Il primo uomo che disse che la donna è bella come un fiore fu un genio. Il secondo, un cretino.

Dal vecchio blog Appunti, 24 marzo 2006

Torino, Palazzo nuovo, credo fosse il 1985. Frequentavo Lettere. E io, che solitamente vado più d’accordo con le donne, in quel periodo ero attratto da tre docenti universitari, tutti maschi. Franco Borgogno, psicanalista che mi fece amare Melania Klein; Corrado Vivanti, curatore della Storia d’Italia Einaudi, le cui lezioni erano seguite da una ventina di persone suddivise in gruppi (tra gli altri ricordo Marco Travaglio). E Gian Renzo Morteo, docente di storia del teatro e uomo che, soprattutto a Torino ma non solo, ha lasciato un segno.
Dal momento che di notte lavoravo, quando seguivo le lezioni facevo faticare a seguire: riuscivo ad evitare che gli occhi si chiudessero ma la concentrazione era quella che era.
Morteo insisteva molto sul concetto di novità: cos’è la novità nel teatro?
Vengo al dunque.
A Morteo piaceva ripetere una citazione, questa:
Il primo uomo che disse che la donna è bella come un fiore fu un genio. Il secondo, un cretino.
So che era (la citazione) di un sociologo francese, ma non ricordo il nome.

una non risposta, forse

In un commento, Morgan mi ha scritto
Remo, rispetto all’intervista, mi pare sempre di capire, quando citi il tuo passato, che ci sia stata solitudine e rabbia, sbaglio?

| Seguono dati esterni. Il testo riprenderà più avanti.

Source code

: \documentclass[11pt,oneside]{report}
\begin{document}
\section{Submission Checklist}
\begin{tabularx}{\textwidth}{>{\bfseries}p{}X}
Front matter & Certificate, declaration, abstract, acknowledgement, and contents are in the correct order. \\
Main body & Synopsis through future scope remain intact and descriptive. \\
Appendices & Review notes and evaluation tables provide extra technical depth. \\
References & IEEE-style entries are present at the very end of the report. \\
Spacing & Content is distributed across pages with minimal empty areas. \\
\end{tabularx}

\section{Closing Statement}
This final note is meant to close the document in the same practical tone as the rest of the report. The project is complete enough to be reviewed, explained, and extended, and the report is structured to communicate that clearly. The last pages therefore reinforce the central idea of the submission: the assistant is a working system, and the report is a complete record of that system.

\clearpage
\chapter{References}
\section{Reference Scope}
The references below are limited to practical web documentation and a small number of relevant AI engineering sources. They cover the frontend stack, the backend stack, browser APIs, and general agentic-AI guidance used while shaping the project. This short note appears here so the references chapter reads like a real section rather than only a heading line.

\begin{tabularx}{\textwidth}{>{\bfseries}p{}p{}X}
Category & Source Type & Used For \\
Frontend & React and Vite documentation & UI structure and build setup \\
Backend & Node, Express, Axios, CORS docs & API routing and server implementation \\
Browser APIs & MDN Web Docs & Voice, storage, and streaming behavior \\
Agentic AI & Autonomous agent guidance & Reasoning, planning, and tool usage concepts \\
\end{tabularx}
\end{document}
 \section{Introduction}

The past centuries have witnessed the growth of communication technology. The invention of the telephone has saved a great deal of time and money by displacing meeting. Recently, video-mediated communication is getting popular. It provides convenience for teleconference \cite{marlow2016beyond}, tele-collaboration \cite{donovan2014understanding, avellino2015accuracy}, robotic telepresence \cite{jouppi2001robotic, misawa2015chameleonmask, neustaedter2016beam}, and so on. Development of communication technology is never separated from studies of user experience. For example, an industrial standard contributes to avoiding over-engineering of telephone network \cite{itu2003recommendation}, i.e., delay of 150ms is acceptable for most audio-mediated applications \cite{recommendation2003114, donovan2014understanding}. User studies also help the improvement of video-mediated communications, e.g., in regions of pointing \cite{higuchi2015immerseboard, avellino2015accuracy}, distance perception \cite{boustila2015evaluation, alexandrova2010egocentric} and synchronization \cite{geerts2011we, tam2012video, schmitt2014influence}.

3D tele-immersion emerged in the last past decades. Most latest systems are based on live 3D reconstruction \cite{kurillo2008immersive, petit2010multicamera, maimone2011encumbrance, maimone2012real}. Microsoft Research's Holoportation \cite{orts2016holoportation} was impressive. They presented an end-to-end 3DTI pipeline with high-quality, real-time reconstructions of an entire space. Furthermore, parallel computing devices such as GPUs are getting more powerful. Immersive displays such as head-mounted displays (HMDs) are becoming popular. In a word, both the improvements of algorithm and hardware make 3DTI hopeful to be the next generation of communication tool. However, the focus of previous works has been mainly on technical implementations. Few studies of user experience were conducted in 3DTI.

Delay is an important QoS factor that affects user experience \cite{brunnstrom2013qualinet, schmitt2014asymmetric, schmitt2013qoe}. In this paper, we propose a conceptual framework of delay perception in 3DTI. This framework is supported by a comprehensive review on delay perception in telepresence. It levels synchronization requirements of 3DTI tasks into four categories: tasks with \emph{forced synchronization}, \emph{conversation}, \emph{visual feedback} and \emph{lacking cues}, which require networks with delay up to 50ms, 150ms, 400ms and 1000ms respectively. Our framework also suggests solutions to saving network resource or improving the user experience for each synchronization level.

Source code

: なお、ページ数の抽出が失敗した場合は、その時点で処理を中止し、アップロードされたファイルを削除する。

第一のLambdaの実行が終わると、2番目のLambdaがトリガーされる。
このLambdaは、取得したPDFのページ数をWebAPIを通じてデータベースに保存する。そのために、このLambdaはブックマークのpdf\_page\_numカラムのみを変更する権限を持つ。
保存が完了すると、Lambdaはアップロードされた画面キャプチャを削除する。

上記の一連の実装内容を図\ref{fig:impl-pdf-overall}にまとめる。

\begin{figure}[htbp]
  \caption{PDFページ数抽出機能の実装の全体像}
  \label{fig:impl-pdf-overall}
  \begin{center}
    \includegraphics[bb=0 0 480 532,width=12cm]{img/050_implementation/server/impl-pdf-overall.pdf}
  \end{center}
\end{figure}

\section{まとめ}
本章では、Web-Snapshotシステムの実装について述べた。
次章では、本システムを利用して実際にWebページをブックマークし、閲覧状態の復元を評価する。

Son tanti i miei passati, caro Morgan, Come i tuoi come quelli di altri.
Ci sono state solitudini, rabbie, ma anche feste e primavere. Gli anni più belli, forse, quando, operaio metalmeccanico, ripresi a studiare. Il treno, tutte le mattine verso Torino, studiando. Il treno, tutti i giorni a mezzogiorno e qualcosa, che mi riportava a Vercelli; studiavo, ascoltavo, a volte dormicchiavo, ché quattro ore di sonno a notte, a volte tre, erano poche davvero.
Non ti sto rispondendo, Morgan, lo so.
Mi viene in mente che, sere fa, presentando il mio ultimo libro mi han chiesto: ma non si corre il rischio di scoprirsi un po’ troppo tenendo un blog?
Ho risposto di sì, a volte, forse, si dice troppo.
Io, forse, a volte dico troppo: perché, per esempio, io mi piaccio di più quando sto zitto rispetto a quando parlo.
C’è però un’altra cosa che mi vien da dire, ora.
Scoprirsi, dire dei propri affetti e d’altro, magari no, a un certo punto ci si deve fermare. Così racconto, e volentieri, di amori lontani, ma mai, o quasi mai, di cose recenti.
Ma dire quel che penso l’ho fatta diventare, sempre più, una regola di vita, da qualche anno. A cominciare dal mio lavoro, con i miei giornalisti (e nei limiti del possibile e, a volte, anche superandoli, questi limiti anche con i lettori): non ho segreti per la mia redazione. Nel bene e nel male. Non mi è costato – anzi no, mi è costato – raccontare le… il termine giusto è minchiate che ho fatto in passato. Ché a farsi solo belli è facile facile.
Non ti ho risposto Morgan, sul mio passato. Ne son geloso, come dei libri che leggo: sono miei e solo miei, e guai a chi li tocca.
La rabbia, poi.
La rabbia, dicevo al telefono ieri a una persona che ogni tanto viene qui, è un dovere morale.
M’arrabbio spesso, se vedo un’ingiustizia; m’arrabbio ancor di più: se sbaglio o sono superficiale.
Ma c’è, credo, una compensazione: non m’arrabbio mai se qualcuno, quando guido, mi taglia la strada, o mi suon, o non mi dà la precedenza. Né m’arrabbio se al supermercato o in banca qualcuno mi passa davanti. O mi fanno pagare di più al ristorante. O se la pasta è scotta, e tante altre cose ancora.
Penso, sulla rabbia, d’aver fatto scelte precise, insomma.
Però se un anziano viene maltrattato in una casa di riposo o in un ospedale o dovunque mi torna in mente il bel verso di Ho Chi Mhin:
Urlino tutte le ingiustizie del modo.